Wednesday, November 24, 2004

Can You Garnish Someone's Income Tax for Restitution?

When a person commits a crime, he will often be ordered to make a payment to one or more person's injured by his crimes. This compensation is known as restitution. This payment of restitution constitutes a legal obligation. If a person fails to make good on it, then the state has -- in most cases -- the right to seek garnishment of the offender's wages.

Restitution

    Restitution payments are issued at the time that an offender is incarcerated. However, the payments are generally not made until the offender has been released from jail or prison. When he is released, he is given a payment schedule that he must meet.

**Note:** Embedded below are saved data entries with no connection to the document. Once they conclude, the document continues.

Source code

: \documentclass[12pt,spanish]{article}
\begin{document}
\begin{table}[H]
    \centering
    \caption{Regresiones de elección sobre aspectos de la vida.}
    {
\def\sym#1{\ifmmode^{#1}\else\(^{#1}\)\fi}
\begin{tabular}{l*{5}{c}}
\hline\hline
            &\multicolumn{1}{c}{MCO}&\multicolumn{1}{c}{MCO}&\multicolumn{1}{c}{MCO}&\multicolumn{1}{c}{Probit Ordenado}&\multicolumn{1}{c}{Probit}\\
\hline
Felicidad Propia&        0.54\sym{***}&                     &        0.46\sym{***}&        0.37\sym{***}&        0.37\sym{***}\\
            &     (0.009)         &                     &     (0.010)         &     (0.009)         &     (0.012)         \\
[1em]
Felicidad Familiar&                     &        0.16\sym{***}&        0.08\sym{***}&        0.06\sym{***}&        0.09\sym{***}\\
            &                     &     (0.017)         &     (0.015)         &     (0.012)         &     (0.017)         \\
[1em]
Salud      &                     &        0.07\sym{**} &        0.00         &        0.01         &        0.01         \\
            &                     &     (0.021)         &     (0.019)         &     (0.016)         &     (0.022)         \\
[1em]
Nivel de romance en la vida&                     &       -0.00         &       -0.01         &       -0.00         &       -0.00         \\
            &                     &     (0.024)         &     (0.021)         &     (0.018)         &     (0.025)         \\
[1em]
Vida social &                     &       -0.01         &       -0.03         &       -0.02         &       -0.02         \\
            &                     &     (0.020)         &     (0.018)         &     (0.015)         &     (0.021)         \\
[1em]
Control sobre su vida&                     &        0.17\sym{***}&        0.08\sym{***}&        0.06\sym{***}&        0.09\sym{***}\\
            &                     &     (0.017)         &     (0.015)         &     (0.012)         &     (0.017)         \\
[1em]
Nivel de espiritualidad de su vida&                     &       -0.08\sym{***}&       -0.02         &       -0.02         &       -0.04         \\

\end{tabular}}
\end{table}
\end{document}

If he fails to do so, then the state can treat the missed payments like any other delinquent debt and pursue repayment.

Garnishment

    Garnishment involves the siphoning off of a debtor's income stream, which is then directed to the party to whom the debtor owes money. In the case of restitution, the payments are generally made to the state. This means that the victim of the crime cannot garnish the ex-offender's wages, as the debt is technically to the state, not the victim. However, the victim may be able to sue the offender for damages in a civil court.

Income Tax Refund

    Garnishment orders can sometimes be attached to the payment of an income tax refund. While private debt collectors are not allowed to garnish income tax refunds -- except in Michigan -- governments generally are, although rules vary from state to state.

Consideration

    While wages can often legally be garnished by a state for restitution, this does not mean that the state will necessarily choose to do so. In many states, thousands of offenders who owe restitution are delinquent. However, states do not seek out garnishment orders against all of these individuals. Garnishments must be sought at the discretion of a local district attorney.